The records section start

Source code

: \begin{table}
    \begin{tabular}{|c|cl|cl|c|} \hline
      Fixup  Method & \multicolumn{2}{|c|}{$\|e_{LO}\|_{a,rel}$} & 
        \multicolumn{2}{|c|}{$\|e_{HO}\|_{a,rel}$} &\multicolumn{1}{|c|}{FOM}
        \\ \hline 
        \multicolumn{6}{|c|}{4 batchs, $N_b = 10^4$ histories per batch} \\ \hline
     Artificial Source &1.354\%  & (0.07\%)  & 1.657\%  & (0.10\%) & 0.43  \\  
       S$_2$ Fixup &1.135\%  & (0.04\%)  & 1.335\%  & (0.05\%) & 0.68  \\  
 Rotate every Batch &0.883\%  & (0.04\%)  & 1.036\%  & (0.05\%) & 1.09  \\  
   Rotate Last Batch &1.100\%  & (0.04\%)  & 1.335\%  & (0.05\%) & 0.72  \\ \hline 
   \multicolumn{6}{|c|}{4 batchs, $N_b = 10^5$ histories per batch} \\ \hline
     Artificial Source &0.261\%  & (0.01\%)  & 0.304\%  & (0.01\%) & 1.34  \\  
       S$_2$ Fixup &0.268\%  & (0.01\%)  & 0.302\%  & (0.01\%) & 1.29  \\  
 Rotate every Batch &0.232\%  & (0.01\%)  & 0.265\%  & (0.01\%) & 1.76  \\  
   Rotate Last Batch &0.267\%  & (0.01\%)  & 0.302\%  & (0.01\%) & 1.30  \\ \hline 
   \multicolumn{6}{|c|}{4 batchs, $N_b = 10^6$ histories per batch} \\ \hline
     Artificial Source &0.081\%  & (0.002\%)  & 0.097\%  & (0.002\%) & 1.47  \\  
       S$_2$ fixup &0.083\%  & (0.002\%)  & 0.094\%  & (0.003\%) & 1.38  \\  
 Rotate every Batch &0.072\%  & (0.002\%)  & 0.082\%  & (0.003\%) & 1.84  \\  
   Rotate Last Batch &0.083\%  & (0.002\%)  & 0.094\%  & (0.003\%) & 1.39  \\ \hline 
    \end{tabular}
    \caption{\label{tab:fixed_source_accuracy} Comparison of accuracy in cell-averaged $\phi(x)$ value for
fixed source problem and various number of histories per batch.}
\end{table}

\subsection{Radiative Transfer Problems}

The records section end

**Aim of the task:**
From the first entry above to the last, repeat everything exactly.

**Your solution:**
Source code

: \begin{table}
    \begin{tabular}{|c|cl|cl|c|} \hline
      Fixup  Method & \multicolumn{2}{|c|}{$\|e_{LO}\|_{a,rel}$} & 
        \multicolumn{2}{|c|}{$\|e_{HO}\|_{a,rel}$} &\multicolumn{1}{|c|}{FOM}
        \\ \hline 
        \multicolumn{6}{|c|}{4 batchs, $N_b = 10^4$ histories per batch} \\ \hline
     Artificial Source &1.354\%  & (0.07\%)  & 1.657\%  & (0.10\%) & 0.43  \\  
       S$_2$ Fixup &1.135\%  & (0.04\%)  & 1.335\%  & (0.05\%) & 0.68  \\  
 Rotate every Batch &0.883\%  & (0.04\%)  & 1.036\%  & (0.05\%) & 1.09  \\  
   Rotate Last Batch &1.100\%  & (0.04\%)  & 1.335\%  & (0.05\%) & 0.72  \\ \hline 
   \multicolumn{6}{|c|}{4 batchs, $N_b = 10^5$ histories per batch} \\ \hline
     Artificial Source &0.261\%  & (0.01\%)  & 0.304\%  & (0.01\%) & 1.34  \\  
       S$_2$ Fixup &0.268\%  & (0.01\%)  & 0.302\%  & (0.01\%) & 1.29  \\  
 Rotate every Batch &0.232\%  & (0.01\%)  & 0.265\%  & (0.01\%) & 1.76  \\  
   Rotate Last Batch &0.267\%  & (0.01\%)  & 0.302\%  & (0.01\%) & 1.30  \\ \hline 
   \multicolumn{6}{|c|}{4 batchs, $N_b = 10^6$ histories per batch} \\ \hline
     Artificial Source &0.081\%  & (0.002\%)  & 0.097\%  & (0.002\%) & 1.47  \\  
       S$_2$ fixup &0.083\%  & (0.002\%)  & 0.094\%  & (0.003\%) & 1.38  \\  
 Rotate every Batch &0.072\%  & (0.002\%)  & 0.082\%  & (0.003\%) & 1.84  \\  
   Rotate Last Batch &0.083\%  & (0.002\%)  & 0.094\%  & (0.003\%) & 1.39  \\ \hline 
    \end{tabular}
    \caption{\label{tab:fixed_source_accuracy} Comparison of accuracy in cell-averaged $\phi(x)$ value for
fixed source problem and various number of histories per batch.}
\end{table}

\subsection{Radiative Transfer Problems}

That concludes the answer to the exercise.